• **ACTIVITY**
Only lines holding the string "coursera" are wanted; copy each one from the material.

• **DATA SUPPLIED**
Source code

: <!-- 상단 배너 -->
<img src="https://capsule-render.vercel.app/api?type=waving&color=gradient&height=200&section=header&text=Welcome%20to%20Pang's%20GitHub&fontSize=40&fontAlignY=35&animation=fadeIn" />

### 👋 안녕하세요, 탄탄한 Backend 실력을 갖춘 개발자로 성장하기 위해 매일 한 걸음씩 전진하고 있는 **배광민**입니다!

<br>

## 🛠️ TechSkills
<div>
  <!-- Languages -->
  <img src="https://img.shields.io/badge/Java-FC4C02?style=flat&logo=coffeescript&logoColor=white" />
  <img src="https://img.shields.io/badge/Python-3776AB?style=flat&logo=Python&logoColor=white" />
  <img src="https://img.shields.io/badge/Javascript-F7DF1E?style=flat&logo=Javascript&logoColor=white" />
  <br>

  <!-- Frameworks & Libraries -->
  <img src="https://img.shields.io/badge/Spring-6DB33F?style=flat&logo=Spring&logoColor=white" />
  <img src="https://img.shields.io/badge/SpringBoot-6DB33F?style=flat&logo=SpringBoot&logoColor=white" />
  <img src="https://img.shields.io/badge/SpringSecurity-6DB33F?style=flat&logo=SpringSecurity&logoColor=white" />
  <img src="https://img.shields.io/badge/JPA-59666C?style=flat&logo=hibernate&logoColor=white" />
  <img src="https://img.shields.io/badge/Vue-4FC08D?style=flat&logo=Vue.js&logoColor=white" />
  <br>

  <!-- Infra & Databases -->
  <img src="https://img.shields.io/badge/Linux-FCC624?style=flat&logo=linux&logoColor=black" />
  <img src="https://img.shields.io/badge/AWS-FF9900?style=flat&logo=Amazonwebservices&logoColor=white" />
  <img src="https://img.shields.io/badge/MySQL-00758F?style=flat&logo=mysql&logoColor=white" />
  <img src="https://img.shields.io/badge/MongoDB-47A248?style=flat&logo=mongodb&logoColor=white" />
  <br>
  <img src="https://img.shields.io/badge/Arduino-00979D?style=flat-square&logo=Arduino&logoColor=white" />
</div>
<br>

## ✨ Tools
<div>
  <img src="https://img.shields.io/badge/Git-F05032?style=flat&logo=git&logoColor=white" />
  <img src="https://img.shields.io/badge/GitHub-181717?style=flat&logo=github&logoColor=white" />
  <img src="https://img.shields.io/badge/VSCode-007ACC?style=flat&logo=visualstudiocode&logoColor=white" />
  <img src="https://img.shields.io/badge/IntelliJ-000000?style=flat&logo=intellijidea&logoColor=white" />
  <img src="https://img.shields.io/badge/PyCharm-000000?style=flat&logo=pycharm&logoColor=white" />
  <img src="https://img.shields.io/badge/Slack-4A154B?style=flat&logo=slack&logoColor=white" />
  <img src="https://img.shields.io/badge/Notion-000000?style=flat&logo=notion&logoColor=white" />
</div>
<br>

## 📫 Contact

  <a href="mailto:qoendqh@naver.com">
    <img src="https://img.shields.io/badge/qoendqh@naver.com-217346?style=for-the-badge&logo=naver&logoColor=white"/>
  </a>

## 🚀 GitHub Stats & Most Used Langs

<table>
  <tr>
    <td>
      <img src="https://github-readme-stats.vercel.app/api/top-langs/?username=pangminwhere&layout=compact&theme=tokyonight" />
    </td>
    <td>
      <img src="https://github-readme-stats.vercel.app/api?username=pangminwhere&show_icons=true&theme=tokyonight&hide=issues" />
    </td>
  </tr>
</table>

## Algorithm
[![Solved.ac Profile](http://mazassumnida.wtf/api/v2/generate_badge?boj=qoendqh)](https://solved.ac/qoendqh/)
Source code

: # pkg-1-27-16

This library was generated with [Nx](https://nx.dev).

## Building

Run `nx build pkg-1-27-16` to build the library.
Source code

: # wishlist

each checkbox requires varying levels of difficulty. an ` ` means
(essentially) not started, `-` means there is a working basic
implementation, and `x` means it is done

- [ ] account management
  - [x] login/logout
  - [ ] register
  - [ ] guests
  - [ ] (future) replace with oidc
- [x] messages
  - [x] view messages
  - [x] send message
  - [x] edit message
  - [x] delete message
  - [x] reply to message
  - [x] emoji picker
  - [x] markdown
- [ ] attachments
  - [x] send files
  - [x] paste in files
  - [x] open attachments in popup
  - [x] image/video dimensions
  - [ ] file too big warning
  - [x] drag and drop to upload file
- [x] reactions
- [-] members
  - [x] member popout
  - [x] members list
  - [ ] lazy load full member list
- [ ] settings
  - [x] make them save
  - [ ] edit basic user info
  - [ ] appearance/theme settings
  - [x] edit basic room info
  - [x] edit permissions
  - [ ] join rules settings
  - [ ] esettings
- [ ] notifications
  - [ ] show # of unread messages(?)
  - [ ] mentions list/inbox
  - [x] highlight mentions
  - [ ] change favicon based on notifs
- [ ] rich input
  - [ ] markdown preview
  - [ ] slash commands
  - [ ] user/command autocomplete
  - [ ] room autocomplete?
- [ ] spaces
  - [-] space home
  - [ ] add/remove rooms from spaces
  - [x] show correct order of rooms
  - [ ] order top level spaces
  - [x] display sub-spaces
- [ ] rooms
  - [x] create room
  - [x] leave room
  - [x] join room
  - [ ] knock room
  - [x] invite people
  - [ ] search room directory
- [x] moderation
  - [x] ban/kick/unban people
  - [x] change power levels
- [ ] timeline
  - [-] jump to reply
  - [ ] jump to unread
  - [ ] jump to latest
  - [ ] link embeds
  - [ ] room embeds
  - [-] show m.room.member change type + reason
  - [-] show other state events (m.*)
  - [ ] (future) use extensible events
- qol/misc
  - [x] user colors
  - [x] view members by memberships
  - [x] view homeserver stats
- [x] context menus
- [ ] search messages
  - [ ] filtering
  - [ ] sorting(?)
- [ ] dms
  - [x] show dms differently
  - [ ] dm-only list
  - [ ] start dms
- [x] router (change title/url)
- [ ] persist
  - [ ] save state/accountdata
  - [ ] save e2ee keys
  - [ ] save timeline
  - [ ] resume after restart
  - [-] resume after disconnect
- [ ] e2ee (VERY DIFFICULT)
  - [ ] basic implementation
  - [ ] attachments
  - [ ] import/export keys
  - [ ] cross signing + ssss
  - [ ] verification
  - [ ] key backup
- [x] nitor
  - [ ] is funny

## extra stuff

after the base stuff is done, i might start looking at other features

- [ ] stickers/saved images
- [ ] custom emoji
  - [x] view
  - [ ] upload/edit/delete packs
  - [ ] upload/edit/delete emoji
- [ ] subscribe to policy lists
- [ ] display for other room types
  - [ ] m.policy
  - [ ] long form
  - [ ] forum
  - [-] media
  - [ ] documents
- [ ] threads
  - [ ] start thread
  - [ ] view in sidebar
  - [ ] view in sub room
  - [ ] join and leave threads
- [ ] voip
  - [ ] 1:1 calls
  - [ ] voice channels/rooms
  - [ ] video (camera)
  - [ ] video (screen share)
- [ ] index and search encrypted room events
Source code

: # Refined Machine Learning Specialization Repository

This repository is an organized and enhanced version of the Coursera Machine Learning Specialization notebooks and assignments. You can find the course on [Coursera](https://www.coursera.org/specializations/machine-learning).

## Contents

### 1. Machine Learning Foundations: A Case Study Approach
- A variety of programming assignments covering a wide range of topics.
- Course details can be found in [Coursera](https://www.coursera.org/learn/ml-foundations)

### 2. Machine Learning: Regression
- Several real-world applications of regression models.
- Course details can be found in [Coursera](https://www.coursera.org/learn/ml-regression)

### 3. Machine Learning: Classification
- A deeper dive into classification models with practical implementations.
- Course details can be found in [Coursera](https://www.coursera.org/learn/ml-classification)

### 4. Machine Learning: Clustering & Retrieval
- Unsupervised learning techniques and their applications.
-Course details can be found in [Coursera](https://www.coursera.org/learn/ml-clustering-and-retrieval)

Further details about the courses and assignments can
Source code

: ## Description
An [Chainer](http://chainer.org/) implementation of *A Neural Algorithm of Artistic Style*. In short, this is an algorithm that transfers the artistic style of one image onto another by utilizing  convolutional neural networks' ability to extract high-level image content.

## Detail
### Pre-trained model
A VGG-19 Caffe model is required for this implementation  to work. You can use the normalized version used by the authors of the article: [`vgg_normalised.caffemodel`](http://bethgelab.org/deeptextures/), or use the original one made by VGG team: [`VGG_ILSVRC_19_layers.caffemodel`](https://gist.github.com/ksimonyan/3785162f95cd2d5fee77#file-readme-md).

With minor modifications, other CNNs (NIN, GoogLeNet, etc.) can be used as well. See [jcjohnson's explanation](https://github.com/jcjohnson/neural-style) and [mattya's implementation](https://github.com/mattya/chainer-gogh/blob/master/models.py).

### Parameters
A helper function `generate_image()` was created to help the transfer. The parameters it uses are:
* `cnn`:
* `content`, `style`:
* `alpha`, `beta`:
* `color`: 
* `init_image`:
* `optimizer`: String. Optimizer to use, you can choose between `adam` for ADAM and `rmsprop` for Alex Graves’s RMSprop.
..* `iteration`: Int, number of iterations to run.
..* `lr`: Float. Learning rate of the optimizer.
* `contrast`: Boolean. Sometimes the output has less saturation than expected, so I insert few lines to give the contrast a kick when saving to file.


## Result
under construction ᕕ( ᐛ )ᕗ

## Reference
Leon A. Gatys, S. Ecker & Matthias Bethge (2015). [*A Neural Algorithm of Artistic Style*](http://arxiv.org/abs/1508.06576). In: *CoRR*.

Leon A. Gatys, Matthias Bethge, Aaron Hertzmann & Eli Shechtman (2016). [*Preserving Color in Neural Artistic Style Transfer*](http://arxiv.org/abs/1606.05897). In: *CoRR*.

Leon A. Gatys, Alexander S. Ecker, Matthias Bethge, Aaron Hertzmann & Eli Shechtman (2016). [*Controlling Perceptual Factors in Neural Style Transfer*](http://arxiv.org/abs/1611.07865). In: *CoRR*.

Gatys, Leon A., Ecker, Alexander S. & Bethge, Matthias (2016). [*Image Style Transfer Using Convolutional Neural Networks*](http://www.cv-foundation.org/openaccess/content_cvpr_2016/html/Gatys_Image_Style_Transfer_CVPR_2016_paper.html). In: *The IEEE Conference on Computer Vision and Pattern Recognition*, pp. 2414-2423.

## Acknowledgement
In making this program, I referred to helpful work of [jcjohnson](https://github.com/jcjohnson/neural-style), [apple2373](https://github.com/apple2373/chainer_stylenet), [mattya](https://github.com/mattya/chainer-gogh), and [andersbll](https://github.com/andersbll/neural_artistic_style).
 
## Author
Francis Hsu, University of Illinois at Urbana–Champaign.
--
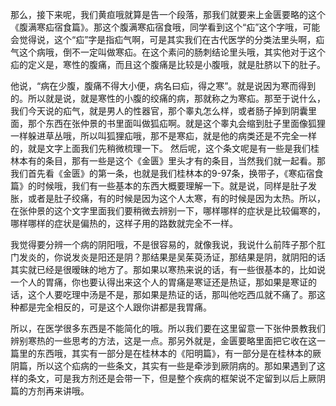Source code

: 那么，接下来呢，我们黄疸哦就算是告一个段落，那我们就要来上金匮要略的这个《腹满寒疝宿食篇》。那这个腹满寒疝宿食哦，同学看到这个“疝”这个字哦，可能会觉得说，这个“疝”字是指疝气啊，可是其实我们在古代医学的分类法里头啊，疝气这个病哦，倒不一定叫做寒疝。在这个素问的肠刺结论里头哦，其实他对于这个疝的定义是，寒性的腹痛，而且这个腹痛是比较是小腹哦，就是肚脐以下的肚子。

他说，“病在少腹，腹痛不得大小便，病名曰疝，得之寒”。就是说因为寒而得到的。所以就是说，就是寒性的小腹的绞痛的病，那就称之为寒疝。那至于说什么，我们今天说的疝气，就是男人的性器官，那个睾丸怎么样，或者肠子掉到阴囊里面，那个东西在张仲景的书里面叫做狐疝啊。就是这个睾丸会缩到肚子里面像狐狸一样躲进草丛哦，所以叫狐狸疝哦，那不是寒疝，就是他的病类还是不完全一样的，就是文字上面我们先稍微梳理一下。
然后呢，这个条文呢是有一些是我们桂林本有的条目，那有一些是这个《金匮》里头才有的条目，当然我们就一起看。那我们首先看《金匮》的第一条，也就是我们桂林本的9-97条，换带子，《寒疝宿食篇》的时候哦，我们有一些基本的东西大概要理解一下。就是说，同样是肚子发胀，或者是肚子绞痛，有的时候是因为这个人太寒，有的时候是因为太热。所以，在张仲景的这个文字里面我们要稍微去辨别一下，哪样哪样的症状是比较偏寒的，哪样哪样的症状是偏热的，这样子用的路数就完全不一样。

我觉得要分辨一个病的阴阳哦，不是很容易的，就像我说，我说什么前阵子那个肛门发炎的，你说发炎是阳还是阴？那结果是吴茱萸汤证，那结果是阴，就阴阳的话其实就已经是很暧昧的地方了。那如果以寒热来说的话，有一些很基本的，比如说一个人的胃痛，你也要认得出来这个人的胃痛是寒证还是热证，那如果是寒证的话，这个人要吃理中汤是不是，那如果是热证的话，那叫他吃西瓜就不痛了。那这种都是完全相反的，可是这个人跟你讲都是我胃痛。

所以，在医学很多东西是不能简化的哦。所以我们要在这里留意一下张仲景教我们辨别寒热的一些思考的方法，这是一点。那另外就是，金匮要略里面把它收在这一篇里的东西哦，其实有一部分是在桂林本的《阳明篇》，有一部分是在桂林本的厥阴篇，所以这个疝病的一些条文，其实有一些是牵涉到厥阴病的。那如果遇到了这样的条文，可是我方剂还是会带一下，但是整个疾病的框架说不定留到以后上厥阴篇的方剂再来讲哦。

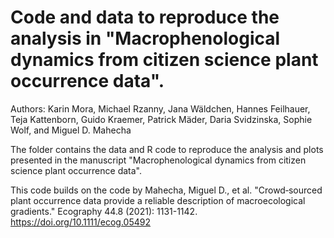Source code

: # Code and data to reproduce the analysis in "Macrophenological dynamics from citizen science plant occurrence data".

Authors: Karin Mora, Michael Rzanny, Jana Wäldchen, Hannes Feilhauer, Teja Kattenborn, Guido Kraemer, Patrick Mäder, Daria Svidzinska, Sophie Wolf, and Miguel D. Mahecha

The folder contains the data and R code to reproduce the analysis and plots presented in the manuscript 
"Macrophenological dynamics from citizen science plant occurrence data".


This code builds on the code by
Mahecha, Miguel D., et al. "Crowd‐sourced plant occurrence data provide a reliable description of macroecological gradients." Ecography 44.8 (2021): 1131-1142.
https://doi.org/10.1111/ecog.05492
...
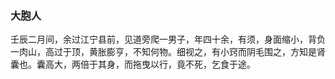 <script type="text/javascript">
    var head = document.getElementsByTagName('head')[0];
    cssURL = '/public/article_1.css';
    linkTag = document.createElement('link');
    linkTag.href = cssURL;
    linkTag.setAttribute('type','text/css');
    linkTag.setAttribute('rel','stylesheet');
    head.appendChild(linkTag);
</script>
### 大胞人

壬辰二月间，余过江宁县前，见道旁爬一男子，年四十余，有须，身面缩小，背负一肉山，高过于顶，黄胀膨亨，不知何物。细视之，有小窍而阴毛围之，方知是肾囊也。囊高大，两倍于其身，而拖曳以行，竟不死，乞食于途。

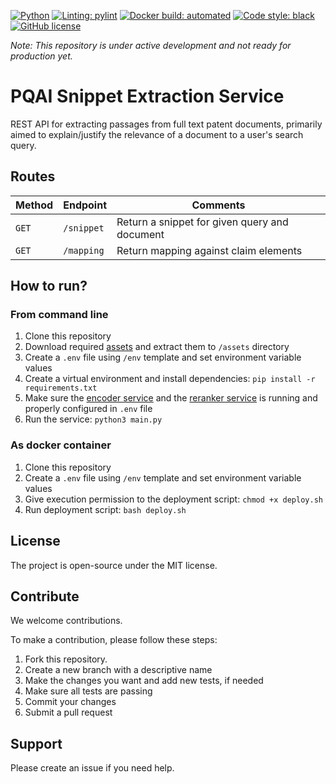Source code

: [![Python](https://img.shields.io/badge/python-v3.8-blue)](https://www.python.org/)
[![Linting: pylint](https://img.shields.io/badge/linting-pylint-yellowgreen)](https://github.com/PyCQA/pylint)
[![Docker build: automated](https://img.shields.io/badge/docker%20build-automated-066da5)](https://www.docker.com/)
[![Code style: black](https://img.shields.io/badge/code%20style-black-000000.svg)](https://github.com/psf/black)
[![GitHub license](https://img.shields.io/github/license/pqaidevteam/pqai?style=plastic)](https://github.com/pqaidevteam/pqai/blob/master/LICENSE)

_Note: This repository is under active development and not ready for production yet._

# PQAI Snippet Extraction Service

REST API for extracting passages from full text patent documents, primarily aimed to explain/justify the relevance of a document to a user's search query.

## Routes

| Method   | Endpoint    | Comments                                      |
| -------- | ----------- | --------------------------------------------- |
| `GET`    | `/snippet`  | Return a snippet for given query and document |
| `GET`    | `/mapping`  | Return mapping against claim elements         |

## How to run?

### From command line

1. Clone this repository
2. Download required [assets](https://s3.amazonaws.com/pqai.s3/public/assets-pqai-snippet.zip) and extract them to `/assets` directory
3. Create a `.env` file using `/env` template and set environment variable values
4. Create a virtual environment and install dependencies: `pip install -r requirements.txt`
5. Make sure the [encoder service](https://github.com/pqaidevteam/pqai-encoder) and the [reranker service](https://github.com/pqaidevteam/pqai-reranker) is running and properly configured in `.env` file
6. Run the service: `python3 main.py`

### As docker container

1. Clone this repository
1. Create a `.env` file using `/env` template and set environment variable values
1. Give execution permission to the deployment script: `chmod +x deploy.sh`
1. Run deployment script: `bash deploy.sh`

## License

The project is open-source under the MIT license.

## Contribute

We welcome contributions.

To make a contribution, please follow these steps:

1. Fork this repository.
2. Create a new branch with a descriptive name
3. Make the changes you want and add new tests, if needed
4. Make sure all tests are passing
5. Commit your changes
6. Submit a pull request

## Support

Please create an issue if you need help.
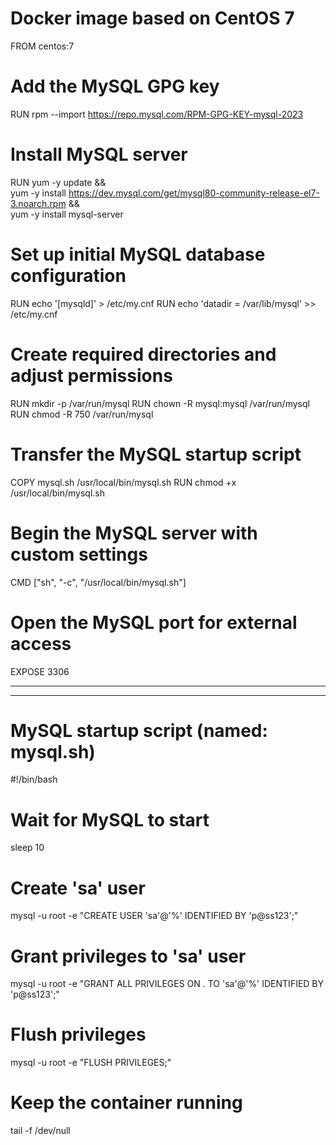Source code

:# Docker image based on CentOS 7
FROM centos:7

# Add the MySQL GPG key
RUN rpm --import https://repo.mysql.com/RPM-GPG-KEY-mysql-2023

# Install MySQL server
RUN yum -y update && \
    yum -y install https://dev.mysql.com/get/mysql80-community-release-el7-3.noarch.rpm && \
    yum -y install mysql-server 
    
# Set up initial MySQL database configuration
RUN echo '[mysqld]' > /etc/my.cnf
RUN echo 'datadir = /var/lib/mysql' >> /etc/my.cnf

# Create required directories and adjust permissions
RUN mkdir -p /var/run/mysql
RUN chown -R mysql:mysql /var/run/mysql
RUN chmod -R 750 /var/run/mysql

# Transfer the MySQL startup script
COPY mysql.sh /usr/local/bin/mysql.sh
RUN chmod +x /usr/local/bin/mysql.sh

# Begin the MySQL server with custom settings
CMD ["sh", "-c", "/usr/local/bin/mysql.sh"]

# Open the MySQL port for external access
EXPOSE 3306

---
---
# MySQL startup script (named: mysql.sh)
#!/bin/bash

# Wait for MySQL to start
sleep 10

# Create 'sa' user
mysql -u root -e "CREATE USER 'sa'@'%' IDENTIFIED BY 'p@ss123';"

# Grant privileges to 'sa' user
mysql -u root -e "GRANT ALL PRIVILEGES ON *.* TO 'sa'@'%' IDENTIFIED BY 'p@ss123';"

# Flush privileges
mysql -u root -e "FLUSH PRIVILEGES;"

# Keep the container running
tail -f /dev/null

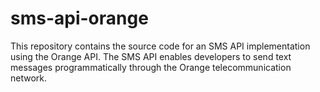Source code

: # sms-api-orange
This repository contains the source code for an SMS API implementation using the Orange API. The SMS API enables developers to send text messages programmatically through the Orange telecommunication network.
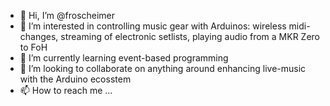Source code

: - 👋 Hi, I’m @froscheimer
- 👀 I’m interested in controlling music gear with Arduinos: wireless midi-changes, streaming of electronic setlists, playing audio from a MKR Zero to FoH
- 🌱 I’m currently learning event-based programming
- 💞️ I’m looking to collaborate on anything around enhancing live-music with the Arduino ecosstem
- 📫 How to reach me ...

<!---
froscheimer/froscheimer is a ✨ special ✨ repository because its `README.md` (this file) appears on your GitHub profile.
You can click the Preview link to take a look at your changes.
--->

• **EXERCISE OUTPUT**
This repository is an organized and enhanced version of the Coursera Machine Learning Specialization notebooks and assignments. You can find the course on [Coursera](https://www.coursera.org/specializations/machine-learning).
- Course details can be found in [Coursera](https://www.coursera.org/learn/ml-foundations)
- Course details can be found in [Coursera](https://www.coursera.org/learn/ml-regression)
- Course details can be found in [Coursera](https://www.coursera.org/learn/ml-classification)
-Course details can be found in [Coursera](https://www.coursera.org/learn/ml-clustering-and-retrieval)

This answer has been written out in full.